FIG. 9 is a diagram for explaining access timing to an image memory in the operation of the image reading apparatus according to the embodiment to which the present invention is applied.

FIG. 10 is a diagram for explaining an address arrangement of an image memory in a conventional image reading apparatus.

[Explanation of symbols]

 DESCRIPTION OF SYMBOLS 1 ... platen, 2 ... camera part, 3 ... illumination part, 4 ... operation part, 5 ... distance measuring mirror, 6 ... imaging lens, 7 ... line sensor, 10 ... original, 11 ... A / D converter, 12, 16: S / P converter, 13: CPU, 14: Address controller, 15: Memory.

────────────────────────────────────────────────── ─── Continuation of the front page (56) References JP-A-5-161001 (JP, A) JP-A-5-161000 (JP, A) JP-A-5-161002 (JP, A) (58) Field (Int.Cl. ⁷ , DB name) H04N 1/04-1/207 H04N 1/40-1/409

Claims (1)

(57) [Claims] An image processing apparatus for scanning a line sensor to read a document image and recording the image as two-dimensional image information, wherein the line sensor drives the line sensor at a constant speed in a sub-scanning direction.
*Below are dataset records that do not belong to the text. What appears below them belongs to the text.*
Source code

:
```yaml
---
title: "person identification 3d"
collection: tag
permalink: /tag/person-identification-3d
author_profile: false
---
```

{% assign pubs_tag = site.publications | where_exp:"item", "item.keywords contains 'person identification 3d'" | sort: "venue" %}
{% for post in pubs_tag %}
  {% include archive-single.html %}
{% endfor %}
Sensor driving means; and a plurality of lasers in the main scanning direction read by the line sensor.
An image storage means for storing image information in minutes, and the image distortion detecting means for detecting a distortion in the sub-scanning direction of the document image of the line sensor driven by said line sensor driving means, detected by the image distortion detection means depending on the distortion of the original image, before the image information in which the line sensor has read
Control means for repeatedly reading out the image information stored in the image storage means in units of the main scanning direction of the line sensor at the same time as writing to the image storage means.